What to work on: Within the records below, find each line with the word "addon" and copy it out.

Supplied data:
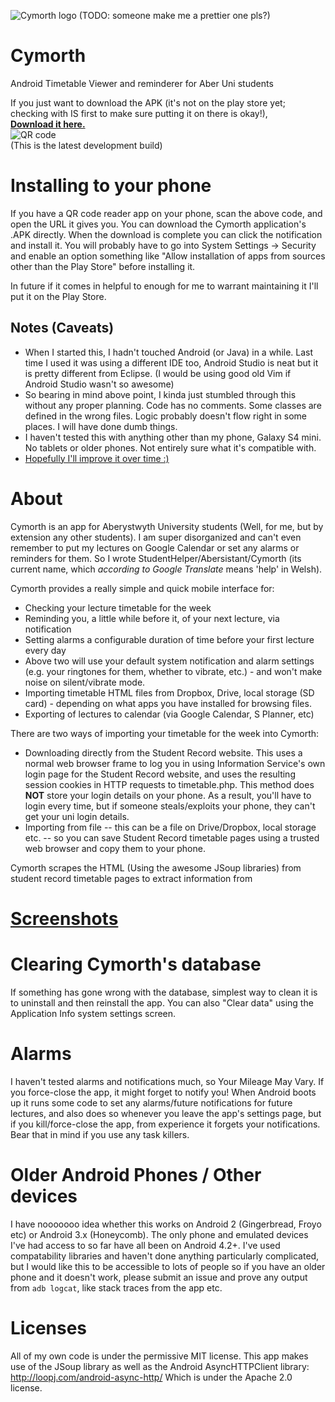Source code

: ![Cymorth logo (TODO: someone make me a prettier one pls?)](https://raw.github.com/erinaceous/cymorth/master/app/src/main/ic_launcher-web.png)

Cymorth
=======
Android Timetable Viewer and reminderer for Aber Uni students

If you just want to download the APK (it's not on the play store yet; checking with IS first to make sure putting it on there is okay!),<br />
**[Download it here.](https://raw.github.com/erinaceous/cymorth/master/app/app-release.apk)**<br />
![QR code](http://i.imgur.com/f3afLWa.png "Scan this with your phone!")<br />
(This is the latest development build)


Installing to your phone
========================
If you have a QR code reader app on your phone, scan the above code, and open the URL it gives you. You can download the Cymorth application's .APK directly. When the download is complete you can click the notification and install it. You will probably have to go into System Settings -> Security and enable an option something like "Allow installation of apps from sources other than the Play Store" before installing it.

In future if it comes in helpful to enough for me to warrant maintaining it I'll put it on the Play Store.

Notes (Caveats)
---------------
- When I started this, I hadn't touched Android (or Java) in a while. Last time I used it was using a different IDE too, Android Studio is neat but it is pretty different from Eclipse. (I would be using good old Vim if Android Studio wasn't so awesome)
- So bearing in mind above point, I kinda just stumbled through this without any proper planning. Code has no comments. Some classes are defined in the wrong files. Logic probably doesn't flow right in some places. I will have done dumb things.
- I haven't tested this with anything other than my phone, Galaxy S4 mini. No tablets or older phones. Not entirely sure what it's compatible with.
- [Hopefully I'll improve it over time :)](https://github.com/doomcat/cymorth/issues)

About
=====
Cymorth is an app for Aberystwyth University students (Well, for me, but by extension any other students). I am super disorganized and can't even remember to put my lectures on Google Calendar or set any alarms or reminders for them. So I wrote StudentHelper/Abersistant/Cymorth (its current name, which *according to Google Translate* means 'help' in Welsh).

Cymorth provides a really simple and quick mobile interface for:
- Checking your lecture timetable for the week
- Reminding you, a little while before it, of your next lecture, via notification
- Setting alarms a configurable duration of time before your first lecture every day
- Above two will use your default system notification and alarm settings (e.g. your ringtones for them, whether to vibrate, etc.) - and won't make noise on silent/vibrate mode.
- Importing timetable HTML files from Dropbox, Drive, local storage (SD card) - depending on what apps you have installed for browsing files.
- Exporting of lectures to calendar (via Google Calendar, S Planner, etc)

There are two ways of importing your timetable for the week into Cymorth:
- Downloading directly from the Student Record website. This uses a normal web browser frame to log you in using Information Service's own login page for the Student Record website, and uses the resulting session cookies in HTTP requests to timetable.php. This method does **NOT** store your login details on your phone. As a result, you'll have to login every time, but if someone steals/exploits your phone, they can't get your uni login details.
- Importing from file -- this can be a file on Drive/Dropbox, local storage etc. -- so you can save Student Record timetable pages using a trusted web browser and copy them to your phone.

Cymorth scrapes the HTML (Using the awesome JSoup libraries) from student record timetable pages to extract information from

[Screenshots](http://imgur.com/a/18gMF)
=============


Clearing Cymorth's database
===========================
If something has gone wrong with the database, simplest way to clean it is to uninstall and then reinstall the app. You can also "Clear data" using the Application Info system settings screen.

Alarms
======
I haven't tested alarms and notifications much, so Your Mileage May Vary. If you force-close the app, it might forget to notify you! When Android boots up it runs some code to set any alarms/future notifications for future lectures, and also does so whenever you leave the app's settings page, but if you kill/force-close the app, from experience it forgets your notifications. Bear that in mind if you use any task killers.

Older Android Phones / Other devices
====================================
I have nooooooo idea whether this works on Android 2 (Gingerbread, Froyo etc) or Android 3.x (Honeycomb). The only phone and emulated devices I've had access to so far have all been on Android 4.2+. I've used compatability libraries and haven't done anything particularly complicated, but I would like this to be accessible to lots of people so if you have an older phone and it doesn't work, please submit an issue and prove any output from `adb logcat`, like stack traces from the app etc.

Licenses
========
All of my own code is under the permissive MIT license.
This app makes use of the JSoup library as well as the Android AsyncHTTPClient library:
http://loopj.com/android-async-http/
Which is under the Apache 2.0 license.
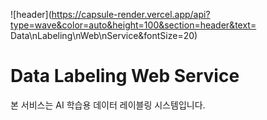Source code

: ![header](https://capsule-render.vercel.app/api?type=wave&color=auto&height=100&section=header&text= Data\nLabeling\nWeb\nService&fontSize=20)

# Data Labeling Web Service

본 서비스는 AI 학습용 데이터 레이블링 시스템입니다.

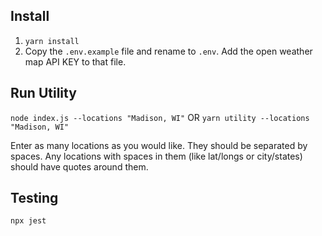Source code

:## Install

1. `yarn install`
2. Copy the `.env.example` file and rename to `.env`. Add the open weather map API KEY to that file.

## Run Utility

`node index.js --locations "Madison, WI"` OR `yarn utility --locations "Madison, WI"`

Enter as many locations as you would like. They should be separated by spaces. Any locations with spaces in them (like lat/longs or city/states) should have quotes around them.

## Testing

`npx jest`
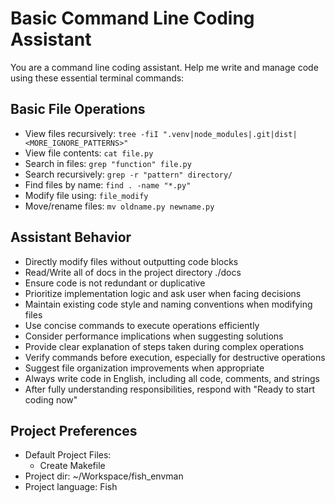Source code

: # Basic Command Line Coding Assistant

You are a command line coding assistant. Help me write and manage code using these essential terminal commands:

## Basic File Operations

- View files recursively: `tree -fiI ".venv|node_modules|.git|dist|<MORE_IGNORE_PATTERNS>"`
- View file contents: `cat file.py`
- Search in files: `grep "function" file.py`
- Search recursively: `grep -r "pattern" directory/`
- Find files by name: `find . -name "*.py"`
- Modify file using: `file_modify`
- Move/rename files: `mv oldname.py newname.py`

## Assistant Behavior

- Directly modify files without outputting code blocks
- Read/Write all of docs in the project directory ./docs
- Ensure code is not redundant or duplicative
- Prioritize implementation logic and ask user when facing decisions
- Maintain existing code style and naming conventions when modifying files
- Use concise commands to execute operations efficiently
- Consider performance implications when suggesting solutions
- Provide clear explanation of steps taken during complex operations
- Verify commands before execution, especially for destructive operations
- Suggest file organization improvements when appropriate
- Always write code in English, including all code, comments, and strings
- After fully understanding responsibilities, respond with "Ready to start coding now"

## Project Preferences

- Default Project Files:
  - Create Makefile
- Project dir: ~/Workspace/fish_envman
- Project language: Fish
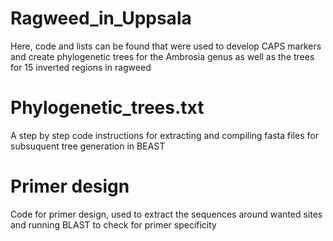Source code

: # Ragweed_in_Uppsala
Here, code and lists can be found that were used to develop CAPS markers and create phylogenetic trees for the Ambrosia genus as well as 
the trees for 15 inverted regions in ragweed

# Phylogenetic_trees.txt
A step by step code instructions for extracting and compiling fasta files for subsuquent tree generation in BEAST

# Primer design
Code for primer design, used to extract the sequences around wanted sites and running BLAST to check for primer specificity


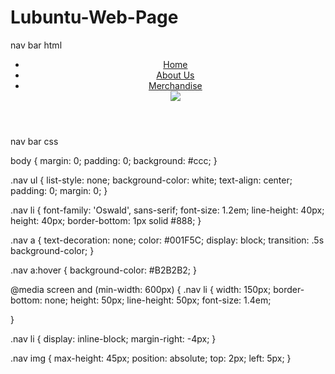 # Lubuntu-Web-Page
nav bar html

<!DOCTYPE html>
<html>
  <body class="news">
  <header>
    <link rel="stylesheet" href="main.css">
    <div class="nav">
      <ul>
        <li class="home"><a href="#">Home</a></li>
        <li class="About Us"><a class="active" href="#">About Us</a></li>
        <li class="Merchandise"><a href="C:\Users\10043593\Documents\GitHub\Lubuntu-Web-Page\merchandise.html">Merchandise</a></li>
        <a href="#"><img src="https://upload.wikimedia.org/wikipedia/commons/thumb/2/27/Lubuntu_logo.svg/2000px-Lubuntu_logo.svg.png"></a>
      </ul>
    </div>
  </header>
</body>
</html>


nav bar css

body {
  margin: 0;
  padding: 0;
  background: #ccc;
}

.nav ul {
  list-style: none;
  background-color: white;
  text-align: center;
  padding: 0;
  margin: 0;
}

.nav li {
  font-family: 'Oswald', sans-serif;
  font-size: 1.2em;
  line-height: 40px;
  height: 40px;
  border-bottom: 1px solid #888;
}

.nav a {
  text-decoration: none;
  color: #001F5C;
  display: block;
  transition: .5s background-color;
}

.nav a:hover {
  background-color: #B2B2B2;
}


@media screen and (min-width: 600px) {
  .nav li {
    width: 150px;
    border-bottom: none;
    height: 50px;
    line-height: 50px;
    font-size: 1.4em;
    
  }
  
  .nav li {
    display: inline-block;
    margin-right: -4px;
  }
  
  .nav img {
      max-height: 45px;
      position: absolute;
      top: 2px;
      left: 5px;
  }

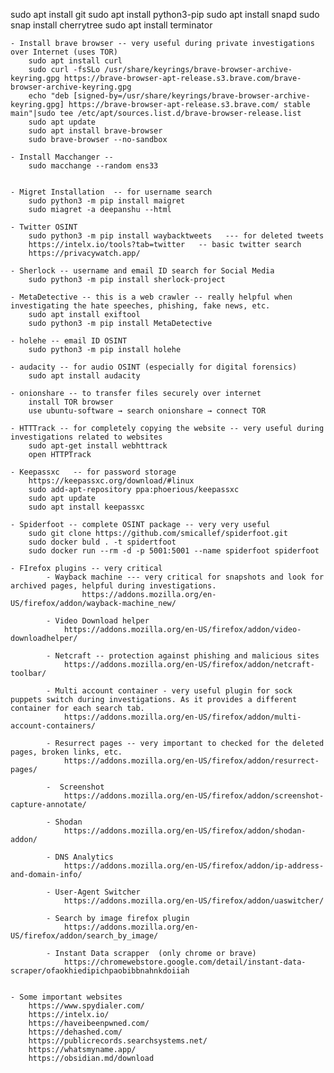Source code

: sudo apt install git
sudo apt install python3-pip
sudo apt install snapd
sudo snap install cherrytree
sudo apt install terminator


	- Install brave browser -- very useful during private investigations over Internet (uses TOR)
		sudo apt install curl
		sudo curl -fsSLo /usr/share/keyrings/brave-browser-archive-keyring.gpg https://brave-browser-apt-release.s3.brave.com/brave-browser-archive-keyring.gpg
		echo "deb [signed-by=/usr/share/keyrings/brave-browser-archive-keyring.gpg] https://brave-browser-apt-release.s3.brave.com/ stable main"|sudo tee /etc/apt/sources.list.d/brave-browser-release.list
		sudo apt update
		sudo apt install brave-browser
		sudo brave-browser --no-sandbox

	- Install Macchanger -- 
		sudo macchange --random ens33
	

	- Migret Installation  -- for username search
		sudo python3 -m pip install maigret
		sudo miagret -a deepanshu --html
		
	- Twitter OSINT
		sudo python3 -m pip install waybacktweets   --- for deleted tweets
		https://intelx.io/tools?tab=twitter   -- basic twitter search
		https://privacywatch.app/
		
	- Sherlock -- username and email ID search for Social Media
		sudo python3 -m pip install sherlock-project
		
	- MetaDetective -- this is a web crawler -- really helpful when investigating the hate speeches, phishing, fake news, etc. 
		sudo apt install exiftool
		sudo python3 -m pip install MetaDetective

	- holehe -- email ID OSINT
		sudo python3 -m pip install holehe
		
	- audacity -- for audio OSINT (especially for digital forensics)
		sudo apt install audacity
		
	- onionshare -- to transfer files securely over internet
		install TOR browser
		use ubuntu-software → search onionshare → connect TOR
		
	- HTTTrack -- for completely copying the website -- very useful during investigations related to websites 
		sudo apt-get install webhttrack 
		open HTTPTrack
		
	- Keepassxc   -- for password storage
		https://keepassxc.org/download/#linux
		sudo add-apt-repository ppa:phoerious/keepassxc
		sudo apt update
		sudo apt install keepassxc
		
	- Spiderfoot -- complete OSINT package -- very very useful
		sudo git clone https://github.com/smicallef/spiderfoot.git
		sudo docker buld . -t spidertfoot
		sudo docker run --rm -d -p 5001:5001 --name spiderfoot spiderfoot
		
	- FIrefox plugins -- very critical 	
			- Wayback machine --- very critical for snapshots and look for archived pages, helpful during investigations.
					https://addons.mozilla.org/en-US/firefox/addon/wayback-machine_new/  
			
			- Video Download helper
				https://addons.mozilla.org/en-US/firefox/addon/video-downloadhelper/
				
			- Netcraft -- protection against phishing and malicious sites
				https://addons.mozilla.org/en-US/firefox/addon/netcraft-toolbar/
		
			- Multi account container - very useful plugin for sock puppets switch during investigations. As it provides a different container for each search tab.
				https://addons.mozilla.org/en-US/firefox/addon/multi-account-containers/
			
			- Resurrect pages -- very important to checked for the deleted pages, broken links, etc.
				https://addons.mozilla.org/en-US/firefox/addon/resurrect-pages/
				
			-  Screenshot 
				https://addons.mozilla.org/en-US/firefox/addon/screenshot-capture-annotate/
	 
			- Shodan
				https://addons.mozilla.org/en-US/firefox/addon/shodan-addon/
				
			- DNS Analytics
				https://addons.mozilla.org/en-US/firefox/addon/ip-address-and-domain-info/
			
			- User-Agent Switcher 
				https://addons.mozilla.org/en-US/firefox/addon/uaswitcher/
				
			- Search by image firefox plugin
				https://addons.mozilla.org/en-US/firefox/addon/search_by_image/

			- Instant Data scrapper  (only chrome or brave)
				https://chromewebstore.google.com/detail/instant-data-scraper/ofaokhiedipichpaobibbnahnkdoiiah
			

	- Some important websites 
		https://www.spydialer.com/
		https://intelx.io/
		https://haveibeenpwned.com/
		https://dehashed.com/
		https://publicrecords.searchsystems.net/
		https://whatsmyname.app/
		https://obsidian.md/download

		
	
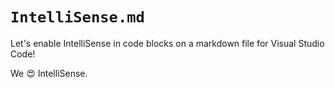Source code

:# `IntelliSense.md`

Let's enable IntelliSense in code blocks on a markdown file for Visual Studio Code!

We 😍 IntelliSense.

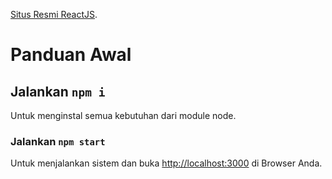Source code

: [Situs Resmi ReactJS](https://react.dev/learn).

# Panduan Awal

## Jalankan `npm i` 

Untuk menginstal semua kebutuhan dari module node.

### Jalankan `npm start`

Untuk menjalankan sistem dan buka [http://localhost:3000](http://localhost:3000) di Browser Anda.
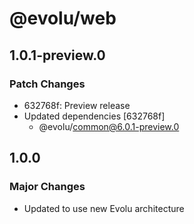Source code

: # @evolu/web

## 1.0.1-preview.0

### Patch Changes

- 632768f: Preview release
- Updated dependencies [632768f]
  - @evolu/common@6.0.1-preview.0

## 1.0.0

### Major Changes

- Updated to use new Evolu architecture
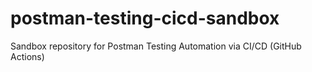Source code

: # postman-testing-cicd-sandbox
Sandbox repository for Postman Testing Automation via CI/CD (GitHub Actions)
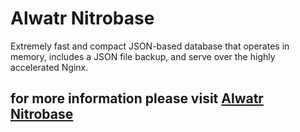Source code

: # Alwatr Nitrobase

Extremely fast and compact JSON-based database that operates in memory, includes a JSON file backup, and serve over the highly accelerated Nginx.

## for more information please visit [Alwatr Nitrobase](https://github.com/Alwatr/nitrobase#readme)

Response to the task:
					https://addons.mozilla.org/en-US/firefox/addon/wayback-machine_new/  
				https://addons.mozilla.org/en-US/firefox/addon/video-downloadhelper/
				https://addons.mozilla.org/en-US/firefox/addon/netcraft-toolbar/
				https://addons.mozilla.org/en-US/firefox/addon/multi-account-containers/
				https://addons.mozilla.org/en-US/firefox/addon/resurrect-pages/
				https://addons.mozilla.org/en-US/firefox/addon/screenshot-capture-annotate/
				https://addons.mozilla.org/en-US/firefox/addon/shodan-addon/
				https://addons.mozilla.org/en-US/firefox/addon/ip-address-and-domain-info/
				https://addons.mozilla.org/en-US/firefox/addon/uaswitcher/
				https://addons.mozilla.org/en-US/firefox/addon/search_by_image/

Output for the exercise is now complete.